**Work instructions:**
Of all the entries below, only the lines from the one with "biográfico sobre Anna" up to and including the one with "input | <code>Input</code> |" are to be duplicated exactly.

**Data for this task:**
Start of Block
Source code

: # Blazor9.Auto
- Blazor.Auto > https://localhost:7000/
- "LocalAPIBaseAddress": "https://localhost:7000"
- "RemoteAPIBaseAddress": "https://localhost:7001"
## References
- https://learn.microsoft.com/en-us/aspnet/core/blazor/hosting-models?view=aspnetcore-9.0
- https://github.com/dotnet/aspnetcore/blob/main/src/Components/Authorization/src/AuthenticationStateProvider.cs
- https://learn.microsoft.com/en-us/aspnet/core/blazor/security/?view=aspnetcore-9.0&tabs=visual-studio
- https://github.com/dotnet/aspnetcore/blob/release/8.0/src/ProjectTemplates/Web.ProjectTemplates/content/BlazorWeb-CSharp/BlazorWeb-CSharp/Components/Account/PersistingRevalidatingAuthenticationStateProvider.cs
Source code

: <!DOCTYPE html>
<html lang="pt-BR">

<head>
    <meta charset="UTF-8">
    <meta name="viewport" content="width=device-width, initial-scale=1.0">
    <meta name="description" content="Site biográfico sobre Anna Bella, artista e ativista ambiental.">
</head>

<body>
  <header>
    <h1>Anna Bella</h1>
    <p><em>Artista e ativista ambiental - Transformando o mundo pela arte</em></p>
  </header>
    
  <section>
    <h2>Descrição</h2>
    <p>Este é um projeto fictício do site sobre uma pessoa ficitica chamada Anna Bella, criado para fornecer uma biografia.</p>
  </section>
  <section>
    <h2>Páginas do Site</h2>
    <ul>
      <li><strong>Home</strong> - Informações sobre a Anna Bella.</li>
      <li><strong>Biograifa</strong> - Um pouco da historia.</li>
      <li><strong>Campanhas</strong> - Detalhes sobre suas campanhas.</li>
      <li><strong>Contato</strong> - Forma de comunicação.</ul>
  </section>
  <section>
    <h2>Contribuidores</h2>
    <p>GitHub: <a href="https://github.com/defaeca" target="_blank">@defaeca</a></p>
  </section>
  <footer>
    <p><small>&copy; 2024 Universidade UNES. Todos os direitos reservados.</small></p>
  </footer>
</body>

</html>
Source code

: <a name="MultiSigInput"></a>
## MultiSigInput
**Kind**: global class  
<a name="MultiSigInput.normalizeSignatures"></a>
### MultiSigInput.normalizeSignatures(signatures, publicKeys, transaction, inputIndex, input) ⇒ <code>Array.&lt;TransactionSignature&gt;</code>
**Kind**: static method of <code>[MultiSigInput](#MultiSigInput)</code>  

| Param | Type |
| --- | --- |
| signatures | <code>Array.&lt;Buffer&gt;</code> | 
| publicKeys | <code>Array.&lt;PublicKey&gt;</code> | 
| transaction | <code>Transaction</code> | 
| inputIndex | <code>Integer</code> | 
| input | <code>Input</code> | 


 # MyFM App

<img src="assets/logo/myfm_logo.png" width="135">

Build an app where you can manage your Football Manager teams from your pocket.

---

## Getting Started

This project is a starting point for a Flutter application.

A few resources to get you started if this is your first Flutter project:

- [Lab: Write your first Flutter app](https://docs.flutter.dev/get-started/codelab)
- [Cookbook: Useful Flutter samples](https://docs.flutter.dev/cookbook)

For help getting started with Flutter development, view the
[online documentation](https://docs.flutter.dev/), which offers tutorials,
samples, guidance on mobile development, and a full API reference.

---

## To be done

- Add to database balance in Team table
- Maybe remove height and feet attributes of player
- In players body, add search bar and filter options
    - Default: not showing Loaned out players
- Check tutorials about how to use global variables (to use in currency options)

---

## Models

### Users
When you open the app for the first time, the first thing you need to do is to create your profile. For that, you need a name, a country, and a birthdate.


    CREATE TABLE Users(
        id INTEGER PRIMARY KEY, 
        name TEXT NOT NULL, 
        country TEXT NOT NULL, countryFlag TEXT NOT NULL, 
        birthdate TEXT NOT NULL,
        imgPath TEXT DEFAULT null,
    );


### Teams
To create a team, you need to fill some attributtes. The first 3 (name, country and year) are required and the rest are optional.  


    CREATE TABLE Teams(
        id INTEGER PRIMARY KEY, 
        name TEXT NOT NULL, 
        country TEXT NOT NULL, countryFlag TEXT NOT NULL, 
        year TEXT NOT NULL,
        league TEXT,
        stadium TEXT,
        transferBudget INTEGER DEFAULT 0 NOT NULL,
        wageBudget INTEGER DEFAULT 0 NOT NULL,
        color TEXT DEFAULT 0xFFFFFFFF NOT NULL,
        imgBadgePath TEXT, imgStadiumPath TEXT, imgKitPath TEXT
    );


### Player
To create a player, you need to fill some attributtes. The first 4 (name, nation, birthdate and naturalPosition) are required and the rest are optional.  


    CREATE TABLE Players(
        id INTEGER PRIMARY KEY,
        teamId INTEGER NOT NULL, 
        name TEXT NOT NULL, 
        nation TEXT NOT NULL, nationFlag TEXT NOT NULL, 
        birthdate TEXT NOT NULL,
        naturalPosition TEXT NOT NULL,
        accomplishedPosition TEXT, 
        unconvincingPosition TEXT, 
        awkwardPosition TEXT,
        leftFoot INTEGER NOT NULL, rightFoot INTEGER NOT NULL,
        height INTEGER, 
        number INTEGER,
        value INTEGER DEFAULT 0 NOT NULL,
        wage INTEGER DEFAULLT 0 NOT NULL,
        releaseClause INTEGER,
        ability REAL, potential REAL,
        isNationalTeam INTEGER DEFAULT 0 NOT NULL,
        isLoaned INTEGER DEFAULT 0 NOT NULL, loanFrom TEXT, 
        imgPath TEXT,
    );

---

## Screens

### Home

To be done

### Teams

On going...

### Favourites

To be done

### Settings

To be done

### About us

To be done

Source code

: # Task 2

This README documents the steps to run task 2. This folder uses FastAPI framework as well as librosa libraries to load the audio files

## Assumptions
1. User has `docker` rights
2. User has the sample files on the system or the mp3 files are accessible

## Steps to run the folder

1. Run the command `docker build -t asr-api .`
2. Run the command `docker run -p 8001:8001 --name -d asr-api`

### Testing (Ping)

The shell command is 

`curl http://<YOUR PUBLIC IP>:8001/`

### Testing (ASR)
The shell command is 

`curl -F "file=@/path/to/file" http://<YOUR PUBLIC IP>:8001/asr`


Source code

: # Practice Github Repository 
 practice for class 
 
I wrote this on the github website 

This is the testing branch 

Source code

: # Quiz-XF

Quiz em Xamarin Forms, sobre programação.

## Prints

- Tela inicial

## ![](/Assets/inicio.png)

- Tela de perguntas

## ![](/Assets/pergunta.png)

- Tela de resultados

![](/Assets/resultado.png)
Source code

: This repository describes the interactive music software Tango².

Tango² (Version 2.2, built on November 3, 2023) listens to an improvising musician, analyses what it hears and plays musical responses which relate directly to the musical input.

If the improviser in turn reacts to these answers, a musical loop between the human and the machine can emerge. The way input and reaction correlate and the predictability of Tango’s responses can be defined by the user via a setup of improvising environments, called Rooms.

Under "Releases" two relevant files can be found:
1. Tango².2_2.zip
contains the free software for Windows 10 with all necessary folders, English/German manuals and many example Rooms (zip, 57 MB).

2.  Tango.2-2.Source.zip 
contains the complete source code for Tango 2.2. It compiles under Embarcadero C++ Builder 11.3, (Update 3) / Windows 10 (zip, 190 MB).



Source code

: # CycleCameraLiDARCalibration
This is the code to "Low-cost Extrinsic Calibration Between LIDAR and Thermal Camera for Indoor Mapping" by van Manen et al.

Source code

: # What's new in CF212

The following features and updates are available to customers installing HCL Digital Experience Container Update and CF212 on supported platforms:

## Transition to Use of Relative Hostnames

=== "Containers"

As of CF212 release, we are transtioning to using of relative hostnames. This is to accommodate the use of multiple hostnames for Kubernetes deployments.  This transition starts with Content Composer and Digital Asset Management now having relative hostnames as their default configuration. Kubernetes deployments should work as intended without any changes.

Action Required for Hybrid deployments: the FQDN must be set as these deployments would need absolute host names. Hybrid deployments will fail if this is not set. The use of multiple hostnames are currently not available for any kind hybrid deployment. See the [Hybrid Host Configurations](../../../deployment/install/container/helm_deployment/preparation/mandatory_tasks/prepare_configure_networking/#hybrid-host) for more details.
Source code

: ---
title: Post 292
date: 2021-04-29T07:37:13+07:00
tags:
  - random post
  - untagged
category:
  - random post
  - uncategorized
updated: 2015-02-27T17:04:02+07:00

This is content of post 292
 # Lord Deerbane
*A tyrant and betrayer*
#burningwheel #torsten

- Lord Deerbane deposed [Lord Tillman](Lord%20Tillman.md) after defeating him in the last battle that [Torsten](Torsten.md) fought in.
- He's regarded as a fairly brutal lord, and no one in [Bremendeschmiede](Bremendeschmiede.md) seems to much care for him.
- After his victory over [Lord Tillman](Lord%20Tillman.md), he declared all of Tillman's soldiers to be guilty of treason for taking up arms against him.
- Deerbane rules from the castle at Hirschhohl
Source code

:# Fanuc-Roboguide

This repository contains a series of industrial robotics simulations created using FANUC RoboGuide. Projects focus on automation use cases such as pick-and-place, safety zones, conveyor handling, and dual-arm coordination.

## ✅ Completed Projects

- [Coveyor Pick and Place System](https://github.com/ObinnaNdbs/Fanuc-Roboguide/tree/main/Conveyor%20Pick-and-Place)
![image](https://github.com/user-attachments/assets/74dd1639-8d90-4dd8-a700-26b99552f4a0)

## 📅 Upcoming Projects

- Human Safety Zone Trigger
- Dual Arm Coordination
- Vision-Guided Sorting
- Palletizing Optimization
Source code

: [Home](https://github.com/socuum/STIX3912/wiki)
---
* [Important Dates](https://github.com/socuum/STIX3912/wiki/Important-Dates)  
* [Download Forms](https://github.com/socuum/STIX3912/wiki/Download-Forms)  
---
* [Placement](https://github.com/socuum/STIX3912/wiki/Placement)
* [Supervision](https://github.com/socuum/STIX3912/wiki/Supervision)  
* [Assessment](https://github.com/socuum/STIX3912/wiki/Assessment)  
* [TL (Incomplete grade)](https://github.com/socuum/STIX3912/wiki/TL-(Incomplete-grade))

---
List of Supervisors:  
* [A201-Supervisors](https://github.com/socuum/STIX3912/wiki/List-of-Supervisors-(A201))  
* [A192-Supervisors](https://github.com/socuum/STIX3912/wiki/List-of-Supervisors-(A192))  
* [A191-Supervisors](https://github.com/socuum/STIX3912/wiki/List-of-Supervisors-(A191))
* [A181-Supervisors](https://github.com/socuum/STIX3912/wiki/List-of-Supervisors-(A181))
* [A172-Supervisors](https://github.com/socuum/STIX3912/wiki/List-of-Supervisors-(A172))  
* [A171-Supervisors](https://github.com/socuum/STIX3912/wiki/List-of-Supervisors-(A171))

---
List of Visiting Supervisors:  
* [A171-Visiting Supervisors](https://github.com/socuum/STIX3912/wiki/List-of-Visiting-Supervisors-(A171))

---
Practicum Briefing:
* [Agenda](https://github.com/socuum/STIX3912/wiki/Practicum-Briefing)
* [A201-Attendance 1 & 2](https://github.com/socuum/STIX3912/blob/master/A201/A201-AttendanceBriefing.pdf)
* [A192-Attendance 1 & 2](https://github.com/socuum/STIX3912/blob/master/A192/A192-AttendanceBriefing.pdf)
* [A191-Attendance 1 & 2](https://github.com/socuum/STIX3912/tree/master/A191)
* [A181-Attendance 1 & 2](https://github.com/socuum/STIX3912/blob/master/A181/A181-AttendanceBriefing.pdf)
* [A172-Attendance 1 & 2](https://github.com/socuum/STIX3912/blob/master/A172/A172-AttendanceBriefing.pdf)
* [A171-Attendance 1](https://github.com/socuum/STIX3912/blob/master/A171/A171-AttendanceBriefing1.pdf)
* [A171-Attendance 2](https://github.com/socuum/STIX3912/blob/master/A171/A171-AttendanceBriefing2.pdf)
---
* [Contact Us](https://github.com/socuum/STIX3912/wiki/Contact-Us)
End of Block
**Output below:**
    <meta name="description" content="Site biográfico sobre Anna Bella, artista e ativista ambiental.">
</head>

<body>
  <header>
    <h1>Anna Bella</h1>
    <p><em>Artista e ativista ambiental - Transformando o mundo pela arte</em></p>
  </header>
    
  <section>
    <h2>Descrição</h2>
    <p>Este é um projeto fictício do site sobre uma pessoa ficitica chamada Anna Bella, criado para fornecer uma biografia.</p>
  </section>
  <section>
    <h2>Páginas do Site</h2>
    <ul>
      <li><strong>Home</strong> - Informações sobre a Anna Bella.</li>
      <li><strong>Biograifa</strong> - Um pouco da historia.</li>
      <li><strong>Campanhas</strong> - Detalhes sobre suas campanhas.</li>
      <li><strong>Contato</strong> - Forma de comunicação.</ul>
  </section>
  <section>
    <h2>Contribuidores</h2>
    <p>GitHub: <a href="https://github.com/defaeca" target="_blank">@defaeca</a></p>
  </section>
  <footer>
    <p><small>&copy; 2024 Universidade UNES. Todos os direitos reservados.</small></p>
  </footer>
</body>

</html>
Source code

: <a name="MultiSigInput"></a>
## MultiSigInput
**Kind**: global class  
<a name="MultiSigInput.normalizeSignatures"></a>
### MultiSigInput.normalizeSignatures(signatures, publicKeys, transaction, inputIndex, input) ⇒ <code>Array.&lt;TransactionSignature&gt;</code>
**Kind**: static method of <code>[MultiSigInput](#MultiSigInput)</code>  

| Param | Type |
| --- | --- |
| signatures | <code>Array.&lt;Buffer&gt;</code> | 
| publicKeys | <code>Array.&lt;PublicKey&gt;</code> | 
| transaction | <code>Transaction</code> | 
| inputIndex | <code>Integer</code> | 
| input | <code>Input</code> | 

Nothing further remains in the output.